Your assignment:
The answer must be one number: how many lines in the records below contain the string "this".

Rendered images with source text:

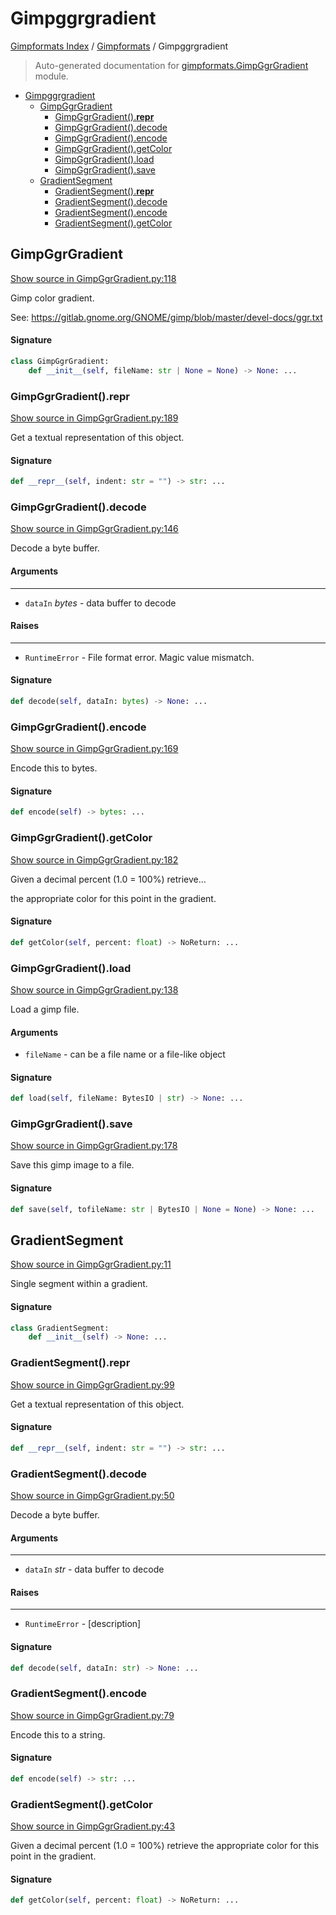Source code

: # Gimpggrgradient

[Gimpformats Index](../README.md#gimpformats-index) / [Gimpformats](./index.md#gimpformats) / Gimpggrgradient

> Auto-generated documentation for [gimpformats.GimpGgrGradient](../../../gimpformats/GimpGgrGradient.py) module.

- [Gimpggrgradient](#gimpggrgradient)
  - [GimpGgrGradient](#gimpggrgradient)
    - [GimpGgrGradient().__repr__](#gimpggrgradient()__repr__)
    - [GimpGgrGradient().decode](#gimpggrgradient()decode)
    - [GimpGgrGradient().encode](#gimpggrgradient()encode)
    - [GimpGgrGradient().getColor](#gimpggrgradient()getcolor)
    - [GimpGgrGradient().load](#gimpggrgradient()load)
    - [GimpGgrGradient().save](#gimpggrgradient()save)
  - [GradientSegment](#gradientsegment)
    - [GradientSegment().__repr__](#gradientsegment()__repr__)
    - [GradientSegment().decode](#gradientsegment()decode)
    - [GradientSegment().encode](#gradientsegment()encode)
    - [GradientSegment().getColor](#gradientsegment()getcolor)

## GimpGgrGradient

[Show source in GimpGgrGradient.py:118](../../../gimpformats/GimpGgrGradient.py#L118)

Gimp color gradient.

See:
 https://gitlab.gnome.org/GNOME/gimp/blob/master/devel-docs/ggr.txt

#### Signature

```python
class GimpGgrGradient:
    def __init__(self, fileName: str | None = None) -> None: ...
```

### GimpGgrGradient().__repr__

[Show source in GimpGgrGradient.py:189](../../../gimpformats/GimpGgrGradient.py#L189)

Get a textual representation of this object.

#### Signature

```python
def __repr__(self, indent: str = "") -> str: ...
```

### GimpGgrGradient().decode

[Show source in GimpGgrGradient.py:146](../../../gimpformats/GimpGgrGradient.py#L146)

Decode a byte buffer.

#### Arguments

----
 - `dataIn` *bytes* - data buffer to decode

#### Raises

------
 - `RuntimeError` - File format error.  Magic value mismatch.

#### Signature

```python
def decode(self, dataIn: bytes) -> None: ...
```

### GimpGgrGradient().encode

[Show source in GimpGgrGradient.py:169](../../../gimpformats/GimpGgrGradient.py#L169)

Encode this to bytes.

#### Signature

```python
def encode(self) -> bytes: ...
```

### GimpGgrGradient().getColor

[Show source in GimpGgrGradient.py:182](../../../gimpformats/GimpGgrGradient.py#L182)

Given a decimal percent (1.0 = 100%) retrieve...

the appropriate color for this point in the gradient.

#### Signature

```python
def getColor(self, percent: float) -> NoReturn: ...
```

### GimpGgrGradient().load

[Show source in GimpGgrGradient.py:138](../../../gimpformats/GimpGgrGradient.py#L138)

Load a gimp file.

#### Arguments

- `fileName` - can be a file name or a file-like object

#### Signature

```python
def load(self, fileName: BytesIO | str) -> None: ...
```

### GimpGgrGradient().save

[Show source in GimpGgrGradient.py:178](../../../gimpformats/GimpGgrGradient.py#L178)

Save this gimp image to a file.

#### Signature

```python
def save(self, tofileName: str | BytesIO | None = None) -> None: ...
```



## GradientSegment

[Show source in GimpGgrGradient.py:11](../../../gimpformats/GimpGgrGradient.py#L11)

Single segment within a gradient.

#### Signature

```python
class GradientSegment:
    def __init__(self) -> None: ...
```

### GradientSegment().__repr__

[Show source in GimpGgrGradient.py:99](../../../gimpformats/GimpGgrGradient.py#L99)

Get a textual representation of this object.

#### Signature

```python
def __repr__(self, indent: str = "") -> str: ...
```

### GradientSegment().decode

[Show source in GimpGgrGradient.py:50](../../../gimpformats/GimpGgrGradient.py#L50)

Decode a byte buffer.

#### Arguments

----
 - `dataIn` *str* - data buffer to decode

#### Raises

------
 - `RuntimeError` - [description]

#### Signature

```python
def decode(self, dataIn: str) -> None: ...
```

### GradientSegment().encode

[Show source in GimpGgrGradient.py:79](../../../gimpformats/GimpGgrGradient.py#L79)

Encode this to a string.

#### Signature

```python
def encode(self) -> str: ...
```

### GradientSegment().getColor

[Show source in GimpGgrGradient.py:43](../../../gimpformats/GimpGgrGradient.py#L43)

Given a decimal percent (1.0 = 100%) retrieve the appropriate color
for this point in the gradient.

#### Signature

```python
def getColor(self, percent: float) -> NoReturn: ...
```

Result:
7